(Dataset entries)
☆ ☆ ☆
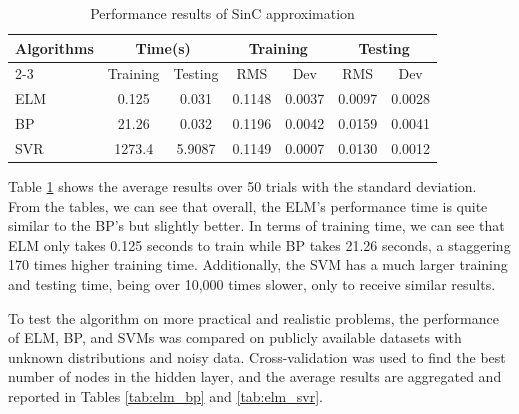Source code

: \documentclass[12pt]{article}
\begin{document}
\begin{table}[h]
\centering
\caption{Performance results of SinC approximation}
\label{tab:sinc_res}
\begin{tabular}{@{}lcccccc@{}}
\hline
Algorithms & \multicolumn{2}{c}{Time(s)} & \multicolumn{2}{c}{Training} & \multicolumn{2}{c}{Testing}\\
\cline{2-3} \cline{4-5} \cline{6-7}
 & Training & Testing & RMS & Dev & RMS & Dev \\
\hline
ELM & 0.125 & 0.031 & 0.1148 & 0.0037 & 0.0097 & 0.0028\\
BP & 21.26 & 0.032 & 0.1196 & 0.0042 & 0.0159 & 0.0041\\
SVR & 1273.4 & 5.9087 & 0.1149 & 0.0007 & 0.0130 & 0.0012\\
\hline
\end{tabular}
\end{table}

Table \ref{tab:sinc_res} shows the average results over 50 trials with the standard deviation. From the tables, we can see that overall, the ELM's performance time is quite similar to the BP's but slightly better. In terms of training time, we can see that ELM only takes 0.125 seconds to train while BP takes 21.26 seconds, a staggering 170 times higher training time. Additionally, the SVM has a much larger training and testing time, being over 10,000 times slower, only to receive similar results.

To test the algorithm on more practical and realistic problems, the performance of ELM, BP, and SVMs was compared on publicly available datasets with unknown distributions and noisy data. Cross-validation was used to find the best number of nodes in the hidden layer, and the average results are aggregated and reported in Tables \ref{tab:elm_bp} and \ref{tab:elm_svr}.
\end{document}
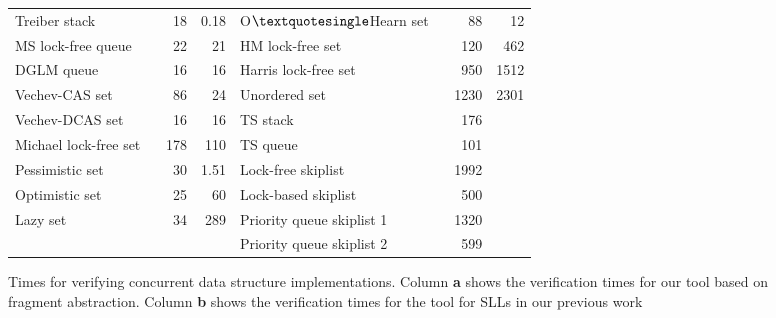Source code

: \begin{figure}[]
\begin{tabular}{|l | r| r | l | r | r |}


\textsf{Treiber stack  ~\cite{Treiber:stack}} & \textsf {18} & \textsf {0.18} & \textsf {O$\textquotesingle $Hearn set  ~\cite{OHearnlist}} & \textsf{88} & \textsf{12} \\
\textsf{MS lock-free queue  ~\cite{MS:QueueAlgorithms}}& \textsf{22} & \textsf {21} & \textsf{HM lock-free set  ~\cite{ArtOfMpP} } & \textsf{120} & \textsf{462} \\
\textsf{DGLM queue  ~\cite{Doherty:lockfree}}&  \textsf {16} & \textsf{16} & \textsf{Harris lock-free set  ~\cite{Harris:list}} & \textsf{950} & \textsf {1512} \\
\textsf{Vechev-CAS set  ~\cite{Vechev:list}}  & \textsf{86} & \textsf {24} & \textsf{Unordered set  ~\cite{Zhang:unorderedlist}} & \textsf{1230} & \textsf {2301} \\
\cline{4-5}
\textsf{Vechev-DCAS set  ~\cite{Vechev:list}}   & \textsf{16} & \textsf{16} & \textsf{TS stack  ~\cite{ts-stack}}  & \textsf{176} &\\
\textsf{Michael lock-free set ~\cite{Michael:list}}  & \textsf{178} & \textsf{110} & \textsf{TS queue  ~\cite{ts-stack}} & \textsf{101} &\\
\cline{4-5}
\textsf{Pessimistic set  ~\cite{ArtOfMpP}}&\textsf{30} & \textsf{1.51} & \textsf{Lock-free skiplist   ~\cite{ArtOfMpP}}& \textsf{1992} & \\
\textsf{Optimistic set ~\cite{ArtOfMpP}}& \textsf{25} & \textsf{60} & \textsf{Lock-based skiplist ~\cite{lockskiplist}}& \textsf{500} & \\
\textsf{Lazy set ~\cite{Lazyset}}  & \textsf {34} & \textsf{289} & \textsf{Priority queue skiplist 1 ~\cite{Shavit:queue}} &\textsf{1320} & \\
& & &\textsf{Priority queue skiplist 2~\cite{Linden:opodis13}}  &  \textsf{599} &\\
\hline
\end{tabular}

\caption{Times for verifying concurrent data structure implementations.
Column {\bf a} shows the verification times for our tool based on fragment abstraction.
Column {\bf b} shows the verification times for the tool for SLLs in our previous
work~\protect\cite{Quy:sas16}}
\label{Experiments:fig}
\end{figure}
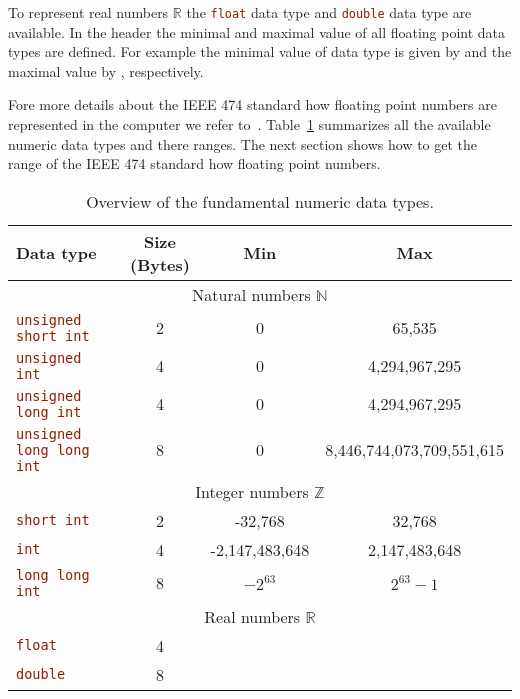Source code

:To represent real numbers $\mathbb{R}$ the \lstinline[language=C++]|float| data type and \lstinline[language=C++]|double| data type are available. In the  header the minimal and maximal value of all floating point data types are defined. For example the minimal value of  data type is given by  and the maximal value by , respectively. 

Fore more details about the IEEE 474 standard how floating point numbers are represented in the computer we refer to~\cite{4610935,goldberg1991every}. Table~\ref{chapter2:table:datatypes} summarizes all the available numeric data types and there ranges. The next section shows how to get the range of the IEEE 474 standard how floating point numbers.

\begin{table}[h]
\centering
\begin{tabular}{lccc}
\toprule
Data type & Size (Bytes) & Min & Max \\\midrule
\multicolumn{4}{c}{Natural numbers $\mathbb{N}$ }\\\midrule
\lstinline[language=C++]|unsigned short int| & 2 & 0 & 65,535  \\ 
\lstinline[language=C++]|unsigned int| & 4 & 0 & 4,294,967,295 \\ 
\lstinline[language=C++]|unsigned long int| & 4 & 0 & 4,294,967,295 \\ 
\lstinline[language=C++]|unsigned long long int| & 8 & 0 & 8,446,744,073,709,551,615 \\ \midrule
\multicolumn{4}{c}{Integer numbers $\mathbb{Z}$ }\\\midrule
\lstinline[language=C++]|short int| & 2 & -32,768 & 32,768 \\
\lstinline[language=C++]|int| & 4 & -2,147,483,648 & 2,147,483,648 \\
\lstinline[language=C++]|long long int| & 8 & $-2^{63}$ & $2^{63}-1$ \\\midrule
\multicolumn{4}{c}{Real numbers $\mathbb{R}$ }\\\midrule
\lstinline[language=C++]|float| & 4 &  &  \\
\lstinline[language=C++]|double| & 8 &  &  \\
\bottomrule
\end{tabular} 
\caption{Overview of the fundamental numeric data types.}
\label{chapter2:table:datatypes}
\end{table}

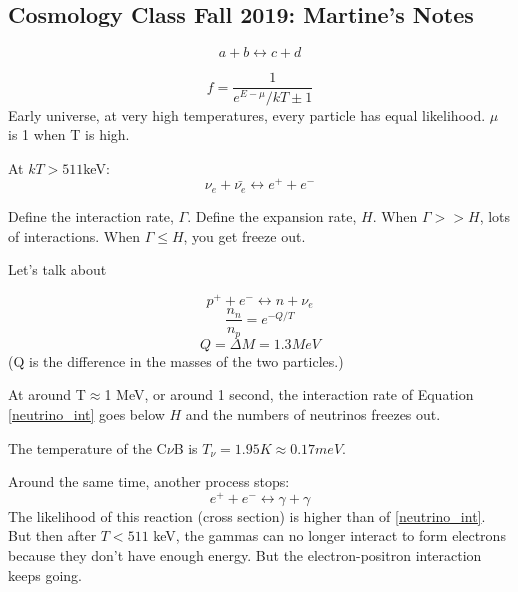 \documentclass[\main/main.tex]{subfiles}
\begin{document}
    \subsection{Cosmology Class Fall 2019: Martine's Notes}
    
    \par
    \begin{equation}
        a + b \leftrightarrow c + d
    \end{equation}
    
    \begin{equation}
        f = \frac{1}{e^{E-\mu}/kT \pm 1}
    \end{equation}
    Early universe, at very high temperatures, every particle has equal likelihood. $\mu$ is 1 when T is high.
    
    At $kT>511$keV:
    \begin{equation}\label{neutrino_int}
        \nu_e + \bar{\nu_e} \leftrightarrow e^+ + e^-
    \end{equation}
    
    Define the interaction rate, $\Gamma$. Define the expansion rate, $H$. When $\Gamma >> H$, lots of interactions. When $\Gamma \leq H$, you get freeze out.
    
    Let's talk about
    
    \begin{equation}
        p^+ + e^- \leftrightarrow n + \nu_e
    \end{equation}
    \begin{equation}
        \frac{n_n}{n_p} = e^{-Q/T}
    \end{equation}
    \begin{equation}
        Q = \Delta M = 1.3 MeV
    \end{equation}
    (Q is the difference in the masses of the two particles.)
    
    At around T$\approx$1 MeV, or around 1 second, the interaction rate of Equation \ref{neutrino_int} goes below $H$ and the numbers of neutrinos freezes out.
    
    The temperature of the C$\nu$B is $T_{\nu} = 1.95K \approx 0.17 meV$.
    
    Around the same time, another process stops:
    \begin{equation}
        e^+ +  e^- \leftrightarrow \gamma + \gamma
    \end{equation}
    The likelihood of this reaction (cross section) is higher than of \ref{neutrino_int}. But then after $T < 511$ keV, the gammas can no longer interact to form electrons because they don't have enough energy. But the electron-positron interaction keeps going. 
    
\end{document}
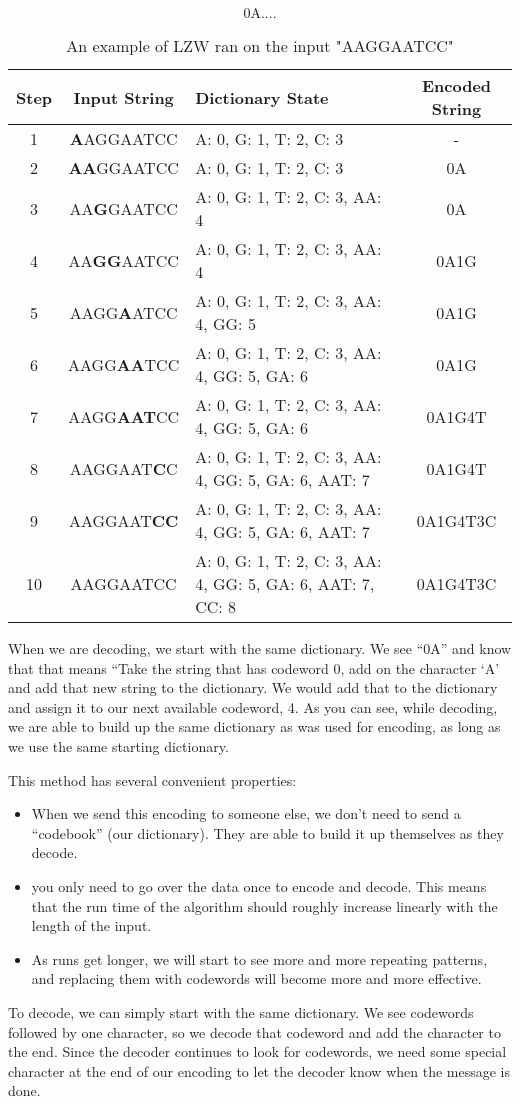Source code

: \documentclass[12pt,twoside]{reedthesis}
\providecommand{\tightlist}{%
  \setlength{\itemsep}{0pt}\setlength{\parskip}{0pt}}
\begin{document}
\[\text{0A....}\]
\begin{table}
\begin{tabular}{ | c | c | p{} | c | }
\hline
\textbf{Step} & \textbf{Input String} & \textbf{Dictionary State} & \textbf{Encoded String} \\
\hline
1 & \textbf{A}AGGAATCC & {A: 0, G: 1, T: 2, C: 3} & - \\
\hline
2 & \textbf{AA}GGAATCC & {A: 0, G: 1, T: 2, C: 3} & 0A \\
\hline
3 & AA\textbf{G}GAATCC & {A: 0, G: 1, T: 2, C: 3, AA: 4} & 0A  \\
\hline
4 & AA\textbf{GG}AATCC & {A: 0, G: 1, T: 2, C: 3, AA: 4} & 0A1G   \\
\hline
5 & AAGG\textbf{A}ATCC & {A: 0, G: 1, T: 2, C: 3, AA: 4, GG: 5} & 0A1G \\
\hline
6 & AAGG\textbf{AA}TCC & {A: 0, G: 1, T: 2, C: 3, AA: 4, GG: 5, GA: 6} & 0A1G  \\
\hline
7 & AAGG\textbf{AAT}CC & {A: 0, G: 1, T: 2, C: 3, AA: 4, GG: 5, GA: 6} & 0A1G4T  \\
\hline
8 & AAGGAAT\textbf{C}C & {A: 0, G: 1, T: 2, C: 3, AA: 4, GG: 5, GA: 6, AAT: 7} & 0A1G4T \\
\hline
9 & AAGGAAT\textbf{CC} & {A: 0, G: 1, T: 2, C: 3, AA: 4, GG: 5, GA: 6, AAT: 7} & 0A1G4T3C \\
\hline
10 & AAGGAATCC & {A: 0, G: 1, T: 2, C: 3, AA: 4, GG: 5, GA: 6, AAT: 7, CC: 8} & 0A1G4T3C \\
\hline
\end{tabular}
\caption{ An example of LZW ran on the input "AAGGAATCC"}
\end{table}
When we are decoding, we start with the same dictionary. We see ``0A'' and know that that means ``Take the string that has codeword 0, add on the character `A' and add that new string to the dictionary. We would add that to the dictionary and assign it to our next available codeword, 4. As you can see, while decoding, we are able to build up the same dictionary as was used for encoding, as long as we use the same starting dictionary.

This method has several convenient properties:
\begin{itemize}
\tightlist
\item
  When we send this encoding to someone else, we don't need to send a ``codebook'' (our dictionary). They are able to build it up themselves as they decode.
\item
  you only need to go over the data once to encode and decode. This means that the run time of the algorithm should roughly increase linearly with the length of the input.
\item
  As runs get longer, we will start to see more and more repeating patterns, and replacing them with codewords will become more and more effective.
\end{itemize}
To decode, we can simply start with the same dictionary. We see codewords followed by one character, so we decode that codeword and add the character to the end. Since the decoder continues to look for codewords, we need some special character at the end of our encoding to let the decoder know when the message is done.
\end{document}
☆ ☆ ☆
### Problem to work on
In how many lines of the records does the word "based" appear? Answer with the number only.

### Worked solution
2